Sesuai rencana, esok hari, kami akan ke rumah sakit tempat Hana melakukan operasi.

Pagi-pagi sekali Hana sudah bersiap. Ia bangun bahkan sebelum alarm di ponselnya berbunyi. Terlihat bagaimana, wanita itu sudah sibuk dengan aktivitasnya memindahkan biji-biji tasbih. Di saat aku masih berusaha untuk membuka mata yang masih menolak untuk diajak melakukan tugasnya.

Ia bahkan tak menyadari jika sejak. Ia mengangkat tangan untuk takbiratul ihram, aku sudah memperhatikannya. Sampai ketika ia melakukan salam yang terakhir barulah aku ketahuan. Itu semua karena kami saling bertatapan.

Hana sedikit terkejut, tetapi ia masih saja bersikap normal dengan melafalkan doa yang entah.

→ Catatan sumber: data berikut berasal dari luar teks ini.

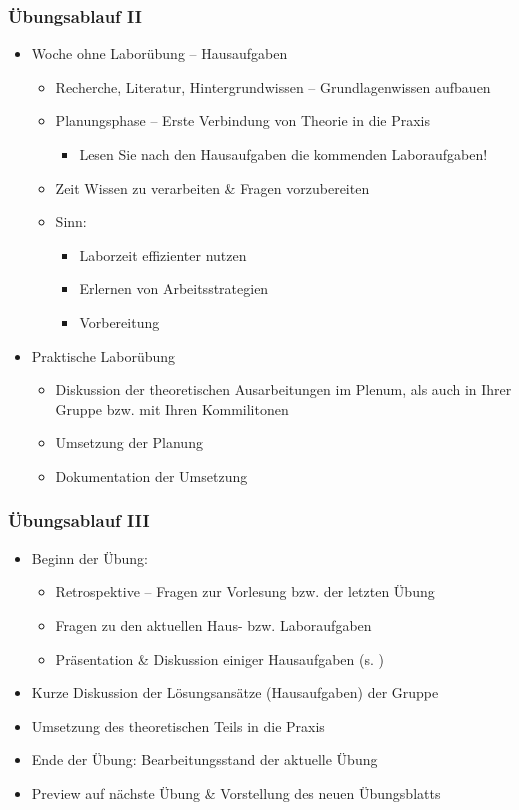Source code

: \documentclass[xcolor=dvipsnames,aspectratio=169]{beamer}
\begin{document}
\begin{frame}
	\frametitle{Übungsablauf II}
	\vspace{-0.8cm}
	\begin{itemize}
		\item Woche ohne Laborübung -- Hausaufgaben
		\begin{itemize}
			\item Recherche, Literatur, Hintergrundwissen -- Grundlagenwissen aufbauen
			\item Planungsphase -- Erste Verbindung von Theorie in die Praxis
			\begin{itemize}
				\item Lesen Sie nach den Hausaufgaben die kommenden Laboraufgaben!
			\end{itemize}
			\item Zeit Wissen zu verarbeiten \& Fragen vorzubereiten
			\item Sinn:
			\begin{itemize}
				\item Laborzeit effizienter nutzen
				\item Erlernen von Arbeitsstrategien
				\item Vorbereitung
			\end{itemize}
		\end{itemize}
		\item Praktische Laborübung
		\begin{itemize}
			\item Diskussion der theoretischen Ausarbeitungen im Plenum, als auch in Ihrer Gruppe bzw. mit Ihren Kommilitonen
			\item Umsetzung der Planung
			\item Dokumentation der Umsetzung
		\end{itemize}
	\end{itemize}
\end{frame}

\begin{frame}
	\frametitle{Übungsablauf III}
	\begin{itemize}
		\item Beginn der Übung:
		\begin{itemize}
			\item Retrospektive -- Fragen zur Vorlesung bzw. der letzten Übung
			\item Fragen zu den aktuellen Haus- bzw. Laboraufgaben 
			\item Präsentation \& Diskussion einiger Hausaufgaben (s. )
		\end{itemize}
		\item Kurze Diskussion der Lösungsansätze (Hausaufgaben) der Gruppe
		\item Umsetzung des theoretischen Teils in die Praxis
		\item Ende der Übung: Bearbeitungsstand der aktuelle Übung
		\item Preview auf nächste Übung \& Vorstellung des neuen Übungsblatts  
	\end{itemize}
\end{frame}
\end{document}
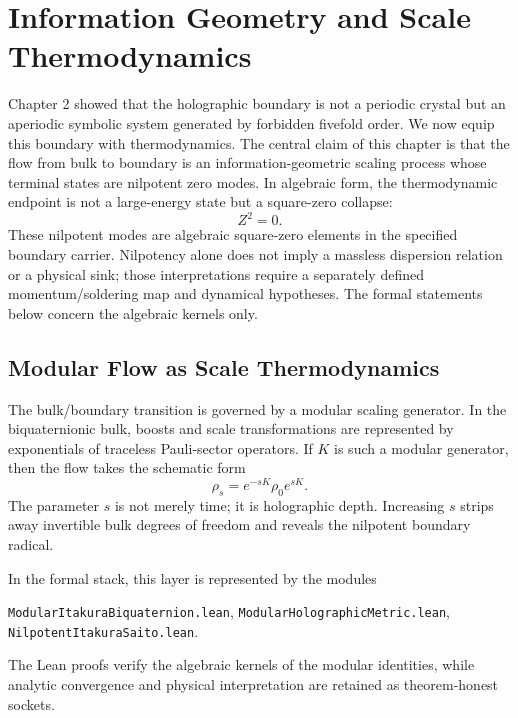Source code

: \chapter{Information Geometry and Scale Thermodynamics}

Chapter 2 showed that the holographic boundary is not a periodic crystal but an aperiodic symbolic system generated by forbidden fivefold order.  We now equip this boundary with thermodynamics.  The central claim of this chapter is that the flow from bulk to boundary is an information-geometric scaling process whose terminal states are nilpotent zero modes.  In algebraic form, the thermodynamic endpoint is not a large-energy state but a square-zero collapse:
\begin{equation}
    Z^2=0.
\end{equation}
These nilpotent modes are algebraic square-zero elements in the specified boundary carrier. Nilpotency alone does not imply a massless dispersion relation or a physical sink; those interpretations require a separately defined momentum/soldering map and dynamical hypotheses. The formal statements below concern the algebraic kernels only.

\section{Modular Flow as Scale Thermodynamics}

The bulk/boundary transition is governed by a modular scaling generator.  In the biquaternionic bulk, boosts and scale transformations are represented by exponentials of traceless Pauli-sector operators.  If $K$ is such a modular generator, then the flow takes the schematic form
\begin{equation}
    \rho_s = e^{-sK}\rho_0 e^{sK}.
\end{equation}
The parameter $s$ is not merely time; it is holographic depth.  Increasing $s$ strips away invertible bulk degrees of freedom and reveals the nilpotent boundary radical.

In the formal stack, this layer is represented by the modules
\begin{center}
\texttt{ModularItakuraBiquaternion.lean},\quad
\texttt{ModularHolographicMetric.lean},\quad
\texttt{NilpotentItakuraSaito.lean}.
\end{center}
The Lean proofs verify the algebraic kernels of the modular identities, while analytic convergence and physical interpretation are retained as theorem-honest sockets.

Aku beranjak bangkit, untuk mandi dan mengambil wudu. Tidak seharusnya aku diam dan menunda salat. Entah, sepertinya berat sekali menjalankan saat tepat waktu.

Setelah selesai sarapan kami langsung menuju rumah sakit untuk check up terlebih dahulu. Karena, bagaimana pun dokter perlu memastikan kondisi Hana. Apa lagi setelah benturan keras di wajahnya. Ia perlu memastikan bagian mana saja yang membutuhkan rekonstruksi.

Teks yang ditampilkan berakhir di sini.